» DIRECTIONS FOR THIS TASK
What lines in the data below mention the string "terms"? Copy them out.

Start of INFORMATION GIVEN

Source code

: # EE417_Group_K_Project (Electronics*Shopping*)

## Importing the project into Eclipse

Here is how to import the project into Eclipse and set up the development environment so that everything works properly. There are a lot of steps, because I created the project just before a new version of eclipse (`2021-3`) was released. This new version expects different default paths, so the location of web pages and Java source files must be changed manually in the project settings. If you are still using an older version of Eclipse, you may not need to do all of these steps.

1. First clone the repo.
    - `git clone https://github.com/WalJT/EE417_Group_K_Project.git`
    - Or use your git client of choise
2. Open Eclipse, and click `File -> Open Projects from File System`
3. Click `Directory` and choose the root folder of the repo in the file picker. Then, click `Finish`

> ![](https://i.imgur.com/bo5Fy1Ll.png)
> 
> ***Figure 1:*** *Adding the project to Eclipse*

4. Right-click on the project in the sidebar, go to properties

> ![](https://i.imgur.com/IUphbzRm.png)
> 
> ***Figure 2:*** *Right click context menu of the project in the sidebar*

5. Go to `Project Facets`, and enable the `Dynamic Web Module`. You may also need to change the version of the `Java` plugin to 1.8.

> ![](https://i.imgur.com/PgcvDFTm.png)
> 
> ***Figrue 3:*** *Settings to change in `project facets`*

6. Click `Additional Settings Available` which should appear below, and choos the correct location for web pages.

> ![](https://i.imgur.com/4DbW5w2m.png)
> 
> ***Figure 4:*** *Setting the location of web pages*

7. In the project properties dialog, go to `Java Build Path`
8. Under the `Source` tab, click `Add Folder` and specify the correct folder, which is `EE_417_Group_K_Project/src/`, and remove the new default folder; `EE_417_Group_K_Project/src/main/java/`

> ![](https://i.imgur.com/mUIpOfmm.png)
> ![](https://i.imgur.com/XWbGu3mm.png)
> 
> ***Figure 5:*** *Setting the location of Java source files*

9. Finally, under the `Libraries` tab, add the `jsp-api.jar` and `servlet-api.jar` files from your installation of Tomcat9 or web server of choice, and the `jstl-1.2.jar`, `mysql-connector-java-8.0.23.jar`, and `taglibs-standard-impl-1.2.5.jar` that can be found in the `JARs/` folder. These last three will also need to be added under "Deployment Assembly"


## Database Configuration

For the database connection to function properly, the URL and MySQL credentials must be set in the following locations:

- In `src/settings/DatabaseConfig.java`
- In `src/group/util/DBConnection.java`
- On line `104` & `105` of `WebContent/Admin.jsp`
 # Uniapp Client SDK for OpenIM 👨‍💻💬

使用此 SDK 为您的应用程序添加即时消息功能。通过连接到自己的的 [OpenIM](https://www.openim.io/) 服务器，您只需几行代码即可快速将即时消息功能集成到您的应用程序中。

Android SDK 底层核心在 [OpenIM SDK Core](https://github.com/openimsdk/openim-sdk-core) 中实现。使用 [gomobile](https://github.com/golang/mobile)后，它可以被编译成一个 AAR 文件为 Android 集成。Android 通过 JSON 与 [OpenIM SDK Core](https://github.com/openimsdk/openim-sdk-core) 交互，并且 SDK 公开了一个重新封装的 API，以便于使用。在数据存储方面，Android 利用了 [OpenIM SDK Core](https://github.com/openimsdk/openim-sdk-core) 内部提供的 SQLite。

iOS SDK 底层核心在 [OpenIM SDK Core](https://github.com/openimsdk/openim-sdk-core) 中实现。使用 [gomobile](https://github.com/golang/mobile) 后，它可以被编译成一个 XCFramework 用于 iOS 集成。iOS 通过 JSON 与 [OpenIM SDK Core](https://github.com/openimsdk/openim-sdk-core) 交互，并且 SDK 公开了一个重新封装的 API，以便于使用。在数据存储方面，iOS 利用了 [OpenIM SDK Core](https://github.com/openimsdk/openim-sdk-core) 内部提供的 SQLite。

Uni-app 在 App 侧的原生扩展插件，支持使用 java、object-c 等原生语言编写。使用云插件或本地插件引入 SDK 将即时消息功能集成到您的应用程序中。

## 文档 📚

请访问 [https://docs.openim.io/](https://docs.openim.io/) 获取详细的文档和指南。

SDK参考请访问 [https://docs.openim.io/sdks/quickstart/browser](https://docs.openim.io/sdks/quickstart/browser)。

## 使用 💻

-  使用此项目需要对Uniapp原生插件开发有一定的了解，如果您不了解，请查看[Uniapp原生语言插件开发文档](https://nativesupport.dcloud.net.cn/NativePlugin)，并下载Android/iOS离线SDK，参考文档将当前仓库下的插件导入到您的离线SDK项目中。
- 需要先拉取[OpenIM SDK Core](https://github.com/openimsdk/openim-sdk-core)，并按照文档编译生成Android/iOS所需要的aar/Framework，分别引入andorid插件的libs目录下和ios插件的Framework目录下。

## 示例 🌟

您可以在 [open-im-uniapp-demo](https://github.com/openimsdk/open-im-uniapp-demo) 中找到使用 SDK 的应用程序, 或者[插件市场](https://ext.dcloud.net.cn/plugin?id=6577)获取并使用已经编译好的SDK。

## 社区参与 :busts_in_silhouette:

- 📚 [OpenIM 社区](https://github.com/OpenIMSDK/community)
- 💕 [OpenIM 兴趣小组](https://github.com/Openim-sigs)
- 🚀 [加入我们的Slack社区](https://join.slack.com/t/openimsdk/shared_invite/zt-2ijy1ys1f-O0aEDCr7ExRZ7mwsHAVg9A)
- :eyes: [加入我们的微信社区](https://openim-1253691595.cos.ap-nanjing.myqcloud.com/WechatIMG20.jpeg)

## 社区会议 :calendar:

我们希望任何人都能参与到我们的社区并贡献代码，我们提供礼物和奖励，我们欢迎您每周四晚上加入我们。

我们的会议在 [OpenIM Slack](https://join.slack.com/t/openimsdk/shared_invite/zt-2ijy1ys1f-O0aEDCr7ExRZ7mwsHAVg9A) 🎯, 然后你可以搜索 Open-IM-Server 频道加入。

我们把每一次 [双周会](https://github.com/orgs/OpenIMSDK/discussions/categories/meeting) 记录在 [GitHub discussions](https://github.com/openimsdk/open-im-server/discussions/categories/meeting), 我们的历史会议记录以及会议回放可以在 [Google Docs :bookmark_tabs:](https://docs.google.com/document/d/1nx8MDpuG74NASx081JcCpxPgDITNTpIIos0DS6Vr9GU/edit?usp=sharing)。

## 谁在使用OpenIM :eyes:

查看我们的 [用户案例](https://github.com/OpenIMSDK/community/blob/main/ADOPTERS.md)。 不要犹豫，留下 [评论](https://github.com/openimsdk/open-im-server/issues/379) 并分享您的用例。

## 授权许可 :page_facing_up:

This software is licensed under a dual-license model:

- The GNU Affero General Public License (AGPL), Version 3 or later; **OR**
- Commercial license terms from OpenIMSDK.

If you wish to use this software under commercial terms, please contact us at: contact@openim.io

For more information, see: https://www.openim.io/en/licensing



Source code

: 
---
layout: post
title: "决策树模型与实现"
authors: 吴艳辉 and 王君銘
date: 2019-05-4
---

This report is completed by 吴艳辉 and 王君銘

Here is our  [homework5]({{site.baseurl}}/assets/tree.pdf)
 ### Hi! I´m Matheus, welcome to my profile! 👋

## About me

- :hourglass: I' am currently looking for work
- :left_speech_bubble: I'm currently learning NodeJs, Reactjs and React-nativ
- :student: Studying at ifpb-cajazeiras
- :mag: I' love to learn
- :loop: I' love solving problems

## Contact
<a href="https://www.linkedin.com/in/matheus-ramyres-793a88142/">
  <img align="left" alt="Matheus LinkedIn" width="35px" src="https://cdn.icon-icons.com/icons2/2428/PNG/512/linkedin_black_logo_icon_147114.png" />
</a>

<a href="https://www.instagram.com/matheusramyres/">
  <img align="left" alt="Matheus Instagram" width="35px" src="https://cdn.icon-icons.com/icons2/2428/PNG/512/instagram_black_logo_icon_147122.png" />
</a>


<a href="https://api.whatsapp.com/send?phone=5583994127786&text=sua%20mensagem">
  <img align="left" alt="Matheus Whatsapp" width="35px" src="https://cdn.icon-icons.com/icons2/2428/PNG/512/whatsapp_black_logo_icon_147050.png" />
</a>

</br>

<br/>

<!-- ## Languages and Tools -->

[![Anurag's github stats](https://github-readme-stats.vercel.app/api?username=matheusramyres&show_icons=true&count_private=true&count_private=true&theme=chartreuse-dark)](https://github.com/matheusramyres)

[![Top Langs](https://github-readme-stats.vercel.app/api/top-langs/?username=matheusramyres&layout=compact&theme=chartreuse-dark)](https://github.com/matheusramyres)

End of INFORMATION GIVEN

» OUTPUT BELOW
- Commercial license terms from OpenIMSDK.
If you wish to use this software under commercial terms, please contact us at: contact@openim.io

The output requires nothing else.